- Published: 2024-05-09
- Keywords: Computer Science - Artificial Intelligence,Computer Science - Human-Computer Interaction
- URL: http://arxiv.org/abs/2405.08007
- BibTeX: @jonesPeopleCannotDistinguish2024
Reading Status
Abstract
We evaluated 3 systems (ELIZA, GPT-3.5 and GPT-4) in a randomized, controlled, and preregistered Turing test. Human participants had a 5 minute conversation with either a human or an AI, and judged whether or not they thought their interlocutor was human. GPT-4 was judged to be a human 54% of the time, outperforming ELIZA (22%) but lagging behind actual humans (67%). The results provide the first robust empirical demonstration that any artificial system passes an interactive 2-player Turing test. The results have implications for debates around machine intelligence and, more urgently, suggest that deception by current AI systems may go undetected. Analysis of participants’ strategies and reasoning suggests that stylistic and socio-emotional factors play a larger role in passing the Turing test than traditional notions of intelligence.
Twitter Thread
By one of the authors: https://twitter.com/camrobjones/status/1790766472458903926?t=JC3LXH3WnFXNX79DrVisGQ
Notes
Study Overview
The research assesses ELIZA, GPT-3.5, and GPT-4 in a randomized, controlled Turing test. Participants engaged in 5-minute conversations and identified their interlocutors as either human or AI.
Results
- GPT-4 was identified as human 54% of the time.

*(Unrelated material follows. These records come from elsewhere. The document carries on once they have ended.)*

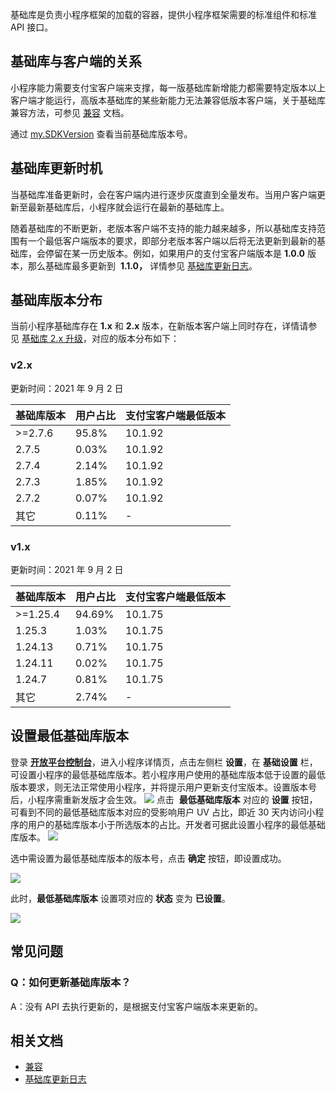 基础库是负责小程序框架的加载的容器，提供小程序框架需要的标准组件和标准 API 接口。

## 基础库与客户端的关系
小程序能力需要支付宝客户端来支撑，每一版基础库新增能力都需要特定版本以上客户端才能运行，高版本基础库的某些新能力无法兼容低版本客户端，关于基础库兼容方法，可参见 [兼容](/mini/framework/compatibility) 文档。

通过 [my.SDKVersion](/mini/api/sdk-version) 查看当前基础库版本号。

## 基础库更新时机
当基础库准备更新时，会在客户端内进行逐步灰度直到全量发布。当用户客户端更新至最新基础库后，小程序就会运行在最新的基础库上。

随着基础库的不断更新，老版本客户端不支持的能力越来越多，所以基础库支持范围有一个最低客户端版本的要求，即部分老版本客户端以后将无法更新到最新的基础库，会停留在某一历史版本。例如，如果用户的支付宝客户端版本是 **1.0.0** 版本，那么基础库最多更新到  **1.1.0，** 详情参见 [基础库更新日志](/mini/ide/framework-changelog)。

## 基础库版本分布
当前小程序基础库存在 **1.x** 和 **2.x** 版本，在新版本客户端上同时存在，详情请参见 [基础库 2.x 升级](https://opendocs.alipay.com/mini/01iq3i)，对应的版本分布如下：

### v2.x
更新时间：2021 年 9 月 2 日

| **基础库版本** | **用户占比** | **支付宝客户端最低版本** |
| --- | --- | --- |
| >=2.7.6 | 95.8% | 10.1.92 |
| 2.7.5 | 0.03% | 10.1.92 |
| 2.7.4 | 2.14% | 10.1.92 |
| 2.7.3 | 1.85% | 10.1.92 |
| 2.7.2 | 0.07% | 10.1.92 |
| 其它 | 0.11% | - |


### v1.x
更新时间：2021 年 9 月 2 日

| **基础库版本** | **用户占比** | **支付宝客户端最低版本** |
| --- | --- | --- |
| >=1.25.4 | 94.69% | 10.1.75 |
| 1.25.3 | 1.03% | 10.1.75 |
| 1.24.13 | 0.71% | 10.1.75 |
| 1.24.11 | 0.02% | 10.1.75 |
| 1.24.7 | 0.81% | 10.1.75 |
| 其它 | 2.74% | - |


## 设置最低基础库版本
登录 [**开放平台控制台**](https://open.alipay.com/platform/developerIndex.htm)，进入小程序详情页，点击左侧栏 **设置**，在 **基础设置** 栏，可设置小程序的最低基础库版本。若小程序用户使用的基础库版本低于设置的最低版本要求，则无法正常使用小程序，并将提示用户更新支付宝版本。设置版本号后，小程序需重新发版才会生效。
![](https://gw.alipayobjects.com/zos/skylark-tools/public/files/74e4e70a1ffa9d7047534c74b140a87e.png#align=left&display=inline&height=281&margin=%5Bobject%20Object%5D&originHeight=716&originWidth=1900&status=done&style=none&width=746)
点击  **最低基础库版本** 对应的 **设置** 按钮，可看到不同的最低基础库版本对应的受影响用户 UV 占比，即近 30 天内访问小程序的用户的基础库版本小于所选版本的占比。开发者可据此设置小程序的最低基础库版本。
![](https://gw.alipayobjects.com/zos/skylark-tools/public/files/57f26caf25895ef949e9bf0510099a59.png#align=left&display=inline&height=419&margin=%5Bobject%20Object%5D&originHeight=447&originWidth=795&status=done&style=none&width=746)

选中需设置为最低基础库版本的版本号，点击 **确定** 按钮，即设置成功。

![](https://gw.alipayobjects.com/zos/skylark-tools/public/files/9f56b392887c919d4c277074fb68b526.png#align=left&display=inline&height=423&margin=%5Bobject%20Object%5D&originHeight=449&originWidth=792&status=done&style=none&width=746)

此时，**最低基础库版本** 设置项对应的 **状态** 变为 **已设置**。

![](https://gw.alipayobjects.com/zos/skylark-tools/public/files/7b51a5e34377a053881a67d3ff052cef.png#align=left&display=inline&height=232&margin=%5Bobject%20Object%5D&originHeight=509&originWidth=1634&status=done&style=none&width=746)


## 常见问题

### Q：如何更新基础库版本？
A：没有 API 去执行更新的，是根据支付宝客户端版本来更新的。

## 相关文档

- [兼容](/mini/framework/compatibility) 
- [基础库更新日志](/mini/ide/framework-changelog)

- ELIZA was identified as human 22% of the time.
- Actual humans were correctly identified 67% of the time.
Implications
These findings highlight GPT-4’s advanced conversational abilities, though it still lags behind actual humans. The study suggests that stylistic and socio-emotional factors are crucial in passing the Turing test.
The figure below shows all the strategies used by participants to identify the AI:
Personal Notes
- I find the method used in the study somewhat unusual and have doubts about the results. It’s relatively easy to distinguish an AI from a human by applying jailbreak techniques or focusing on knowledge areas.
- A language model typically possesses extensive knowledge across various fields, allowing it to respond in multiple languages or provide code, bypassing prompt restrictions easily.
- Querying the model on diverse subjects can reveal its vast knowledge base, which an average human wouldn’t have.
- I have trouble believing these results. The percentages could still be explained by random guessing.
- If these findings are more robust than I think, it indicates a lack of education and practical use of these language models in the general population.
- It always has been easy to bamboozle with “intelligence” stuff: the mechanical turk, Clever Hans, etc.